Exercise instructions.
Give the data below again exactly as written, but without the pictures.

-------- Data to use

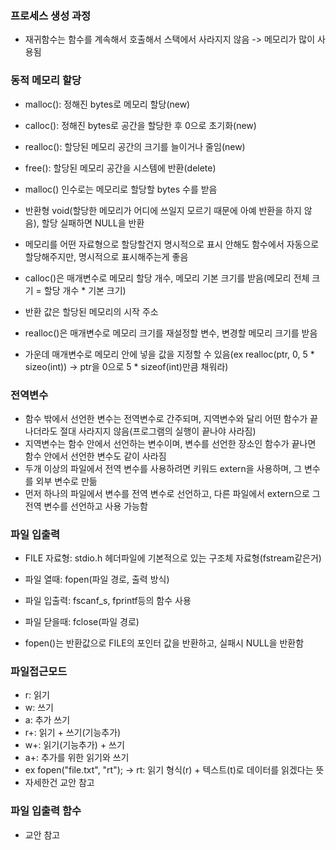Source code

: ### 프로세스 생성 과정 
- 재귀함수는 함수를 계속해서 호출해서 스택에서 사라지지 않음 -> 메모리가 많이 사용됨

### 동적 메모리 할당
- malloc(): 정해진 bytes로 메모리 할당(new)
- calloc(): 정해진 bytes로 공간을 할당한 후 0으로 초기화(new)
- realloc(): 할당된 메모리 공간의 크기를 늘이거나 줄임(new)
- free(): 할당된 메모리 공간을 시스템에 반환(delete)

- malloc() 인수로는 메모리로 할당할 bytes 수를 받음
- 반환형 void(할당한 메모리가 어디에 쓰일지 모르기 때문에 아예 반환을 하지 않음), 할당 실패하면 NULL을 반환
- 메모리를 어떤 자료형으로 할당할건지 명시적으로 표시 안해도 함수에서 자동으로 할당해주지만, 명시적으로 표시해주는게 좋음
- calloc()은 매개변수로 메모리 할당 개수, 메모리 기본 크기를 받음(메모리 전체 크기 = 할당 개수 * 기본 크기)
- 반환 값은 할당된 메모리의 시작 주소
- realloc()은 매개변수로 메모리 크기를 재설정할 변수, 변경할 메모리 크기를 받음
- 가운데 매개변수로 메모리 안에 넣을 값을 지정할 수 있음(ex realloc(ptr, 0, 5 * sizeo(int)) -> ptr을 0으로 5 * sizeof(int)만큼 채워라)

### 전역변수
- 함수 밖에서 선언한 변수는 전역변수로 간주되며, 지역변수와 달리 어떤 함수가 끝나더라도 절대 사라지지 않음(프로그램의 실행이 끝나야 사라짐)
- 지역변수는 함수 안에서 선언하는 변수이며, 변수를 선언한 장소인 함수가 끝나면 함수 안에서 선언한 변수도 같이 사라짐
- 두개 이상의 파일에서 전역 변수를 사용하려면 키워드 extern을 사용하며, 그 변수를 외부 변수로 만듦
- 먼저 하나의 파일에서 변수를 전역 변수로 선언하고, 다른 파일에서 extern으로 그 전역 변수를 선언하고 사용 가능함

### 파일 입출력
- FILE 자료형: stdio.h 헤더파일에 기본적으로 있는 구조체 자료형(fstream같은거)
- 파일 열때: fopen(파일 경로, 출력 방식)
- 파일 입출력: fscanf_s, fprintf등의 함수 사용
- 파일 닫을때: fclose(파일 경로)

- fopen()는 반환값으로 FILE의 포인터 값을 반환하고, 실패시 NULL을 반환함

### 파일접근모드
- r: 읽기
- w: 쓰기
- a: 추가 쓰기
- r+: 읽기 + 쓰기(기능추가)
- w+: 읽기(기능추가) + 쓰기
- a+: 추가를 위한 읽기와 쓰기
- ex fopen("file.txt", "rt"); -> rt: 읽기 형식(r) + 텍스트(t)로 데이터를 읽겠다는 뜻 
- 자세한건 교안 참고

### 파일 입출력 함수
- 교안 참고

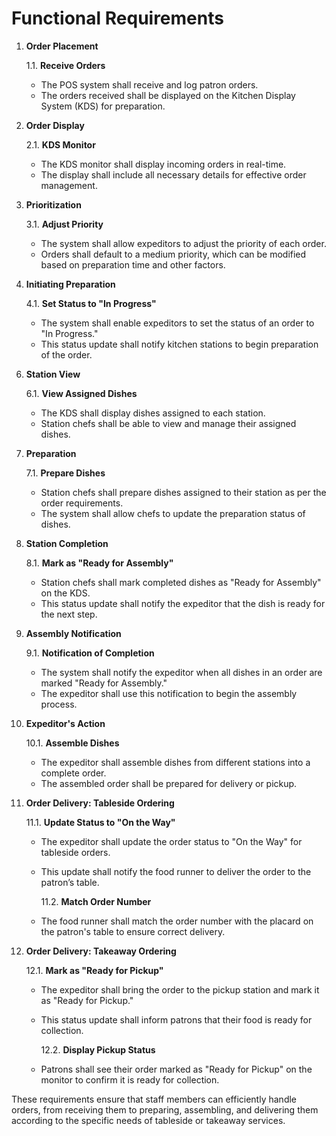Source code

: # Functional Requirements

1. **Order Placement**

   1.1. **Receive Orders**

   - The POS system shall receive and log patron orders.
   - The orders received shall be displayed on the Kitchen Display System (KDS) for preparation.

2. **Order Display**

   2.1. **KDS Monitor**

   - The KDS monitor shall display incoming orders in real-time.
   - The display shall include all necessary details for effective order management.

3. **Prioritization**

   3.1. **Adjust Priority**

   - The system shall allow expeditors to adjust the priority of each order.
   - Orders shall default to a medium priority, which can be modified based on preparation time and other factors.

4. **Initiating Preparation**

   4.1. **Set Status to "In Progress"**

   - The system shall enable expeditors to set the status of an order to "In Progress."
   - This status update shall notify kitchen stations to begin preparation of the order.

<!-- 5. **Station Assignment**

   5.1. **Assign Dishes to Stations**

   - The system shall allow expeditors to assign each dish in an order to a specific station (cold, hot, beverages).
   - Assignments shall be visible to the relevant station chefs on the KDS. -->

6. **Station View**

   6.1. **View Assigned Dishes**

   - The KDS shall display dishes assigned to each station.
   - Station chefs shall be able to view and manage their assigned dishes.

7. **Preparation**

   7.1. **Prepare Dishes**

   - Station chefs shall prepare dishes assigned to their station as per the order requirements.
   - The system shall allow chefs to update the preparation status of dishes.

8. **Station Completion**

   8.1. **Mark as "Ready for Assembly"**

   - Station chefs shall mark completed dishes as "Ready for Assembly" on the KDS.
   - This status update shall notify the expeditor that the dish is ready for the next step.

9. **Assembly Notification**

   9.1. **Notification of Completion**

   - The system shall notify the expeditor when all dishes in an order are marked "Ready for Assembly."
   - The expeditor shall use this notification to begin the assembly process.

10. **Expeditor's Action**

    10.1. **Assemble Dishes**

    - The expeditor shall assemble dishes from different stations into a complete order.
    - The assembled order shall be prepared for delivery or pickup.

11. **Order Delivery: Tableside Ordering**

    11.1. **Update Status to "On the Way"**

    - The expeditor shall update the order status to "On the Way" for tableside orders.
    - This update shall notify the food runner to deliver the order to the patron’s table.

      11.2. **Match Order Number**

    - The food runner shall match the order number with the placard on the patron's table to ensure correct delivery.

12. **Order Delivery: Takeaway Ordering**

    12.1. **Mark as "Ready for Pickup"**

    - The expeditor shall bring the order to the pickup station and mark it as "Ready for Pickup."
    - This status update shall inform patrons that their food is ready for collection.

      12.2. **Display Pickup Status**

    - Patrons shall see their order marked as "Ready for Pickup" on the monitor to confirm it is ready for collection.

These requirements ensure that staff members can efficiently handle orders, from receiving them to preparing, assembling, and delivering them according to the specific needs of tableside or takeaway services.
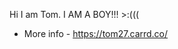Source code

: Hi I am Tom. I AM A BOY!!! >:(((
- More info - https://tom27.carrd.co/

<!---
KingcOugh27/KingcOugh27 is a ✨ special ✨ repository because its `README.md` (this file) appears on your GitHub profile.
You can click the Preview link to take a look at your changes.
--->
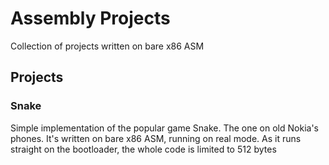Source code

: # Assembly Projects
Collection of projects written on bare x86 ASM

## Projects
  ### Snake
  Simple implementation of the popular game Snake. The one on old Nokia's phones. 
  It's written on bare x86 ASM, running on real mode.
  As it runs straight on the bootloader, the whole code is limited to 512 bytes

----------------

Result of the task.
Source code

: ### 프로세스 생성 과정 
- 재귀함수는 함수를 계속해서 호출해서 스택에서 사라지지 않음 -> 메모리가 많이 사용됨

### 동적 메모리 할당
- malloc(): 정해진 bytes로 메모리 할당(new)
- calloc(): 정해진 bytes로 공간을 할당한 후 0으로 초기화(new)
- realloc(): 할당된 메모리 공간의 크기를 늘이거나 줄임(new)
- free(): 할당된 메모리 공간을 시스템에 반환(delete)

- malloc() 인수로는 메모리로 할당할 bytes 수를 받음
- 반환형 void(할당한 메모리가 어디에 쓰일지 모르기 때문에 아예 반환을 하지 않음), 할당 실패하면 NULL을 반환
- 메모리를 어떤 자료형으로 할당할건지 명시적으로 표시 안해도 함수에서 자동으로 할당해주지만, 명시적으로 표시해주는게 좋음
- calloc()은 매개변수로 메모리 할당 개수, 메모리 기본 크기를 받음(메모리 전체 크기 = 할당 개수 * 기본 크기)
- 반환 값은 할당된 메모리의 시작 주소
- realloc()은 매개변수로 메모리 크기를 재설정할 변수, 변경할 메모리 크기를 받음
- 가운데 매개변수로 메모리 안에 넣을 값을 지정할 수 있음(ex realloc(ptr, 0, 5 * sizeo(int)) -> ptr을 0으로 5 * sizeof(int)만큼 채워라)

### 전역변수
- 함수 밖에서 선언한 변수는 전역변수로 간주되며, 지역변수와 달리 어떤 함수가 끝나더라도 절대 사라지지 않음(프로그램의 실행이 끝나야 사라짐)
- 지역변수는 함수 안에서 선언하는 변수이며, 변수를 선언한 장소인 함수가 끝나면 함수 안에서 선언한 변수도 같이 사라짐
- 두개 이상의 파일에서 전역 변수를 사용하려면 키워드 extern을 사용하며, 그 변수를 외부 변수로 만듦
- 먼저 하나의 파일에서 변수를 전역 변수로 선언하고, 다른 파일에서 extern으로 그 전역 변수를 선언하고 사용 가능함

### 파일 입출력
- FILE 자료형: stdio.h 헤더파일에 기본적으로 있는 구조체 자료형(fstream같은거)
- 파일 열때: fopen(파일 경로, 출력 방식)
- 파일 입출력: fscanf_s, fprintf등의 함수 사용
- 파일 닫을때: fclose(파일 경로)

- fopen()는 반환값으로 FILE의 포인터 값을 반환하고, 실패시 NULL을 반환함

### 파일접근모드
- r: 읽기
- w: 쓰기
- a: 추가 쓰기
- r+: 읽기 + 쓰기(기능추가)
- w+: 읽기(기능추가) + 쓰기
- a+: 추가를 위한 읽기와 쓰기
- ex fopen("file.txt", "rt"); -> rt: 읽기 형식(r) + 텍스트(t)로 데이터를 읽겠다는 뜻 
- 자세한건 교안 참고

### 파일 입출력 함수
- 교안 참고

Source code

: # Functional Requirements

1. **Order Placement**

   1.1. **Receive Orders**

   - The POS system shall receive and log patron orders.
   - The orders received shall be displayed on the Kitchen Display System (KDS) for preparation.

2. **Order Display**

   2.1. **KDS Monitor**

   - The KDS monitor shall display incoming orders in real-time.
   - The display shall include all necessary details for effective order management.

3. **Prioritization**

   3.1. **Adjust Priority**

   - The system shall allow expeditors to adjust the priority of each order.
   - Orders shall default to a medium priority, which can be modified based on preparation time and other factors.

4. **Initiating Preparation**

   4.1. **Set Status to "In Progress"**

   - The system shall enable expeditors to set the status of an order to "In Progress."
   - This status update shall notify kitchen stations to begin preparation of the order.

<!-- 5. **Station Assignment**

   5.1. **Assign Dishes to Stations**

   - The system shall allow expeditors to assign each dish in an order to a specific station (cold, hot, beverages).
   - Assignments shall be visible to the relevant station chefs on the KDS. -->

6. **Station View**

   6.1. **View Assigned Dishes**

   - The KDS shall display dishes assigned to each station.
   - Station chefs shall be able to view and manage their assigned dishes.

7. **Preparation**

   7.1. **Prepare Dishes**

   - Station chefs shall prepare dishes assigned to their station as per the order requirements.
   - The system shall allow chefs to update the preparation status of dishes.

8. **Station Completion**

   8.1. **Mark as "Ready for Assembly"**

   - Station chefs shall mark completed dishes as "Ready for Assembly" on the KDS.
   - This status update shall notify the expeditor that the dish is ready for the next step.

9. **Assembly Notification**

   9.1. **Notification of Completion**

   - The system shall notify the expeditor when all dishes in an order are marked "Ready for Assembly."
   - The expeditor shall use this notification to begin the assembly process.

10. **Expeditor's Action**

    10.1. **Assemble Dishes**

    - The expeditor shall assemble dishes from different stations into a complete order.
    - The assembled order shall be prepared for delivery or pickup.

11. **Order Delivery: Tableside Ordering**

    11.1. **Update Status to "On the Way"**

    - The expeditor shall update the order status to "On the Way" for tableside orders.
    - This update shall notify the food runner to deliver the order to the patron’s table.

      11.2. **Match Order Number**

    - The food runner shall match the order number with the placard on the patron's table to ensure correct delivery.

12. **Order Delivery: Takeaway Ordering**

    12.1. **Mark as "Ready for Pickup"**

    - The expeditor shall bring the order to the pickup station and mark it as "Ready for Pickup."
    - This status update shall inform patrons that their food is ready for collection.

      12.2. **Display Pickup Status**

    - Patrons shall see their order marked as "Ready for Pickup" on the monitor to confirm it is ready for collection.

These requirements ensure that staff members can efficiently handle orders, from receiving them to preparing, assembling, and delivering them according to the specific needs of tableside or takeaway services.
Source code

: Hi I am Tom. I AM A BOY!!! >:(((
- More info - https://tom27.carrd.co/

<!---
KingcOugh27/KingcOugh27 is a ✨ special ✨ repository because its `README.md` (this file) appears on your GitHub profile.
You can click the Preview link to take a look at your changes.
--->
Source code

: # Assembly Projects
Collection of projects written on bare x86 ASM

## Projects
  ### Snake
  Simple implementation of the popular game Snake. The one on old Nokia's phones. 
  It's written on bare x86 ASM, running on real mode.
  As it runs straight on the bootloader, the whole code is limited to 512 bytes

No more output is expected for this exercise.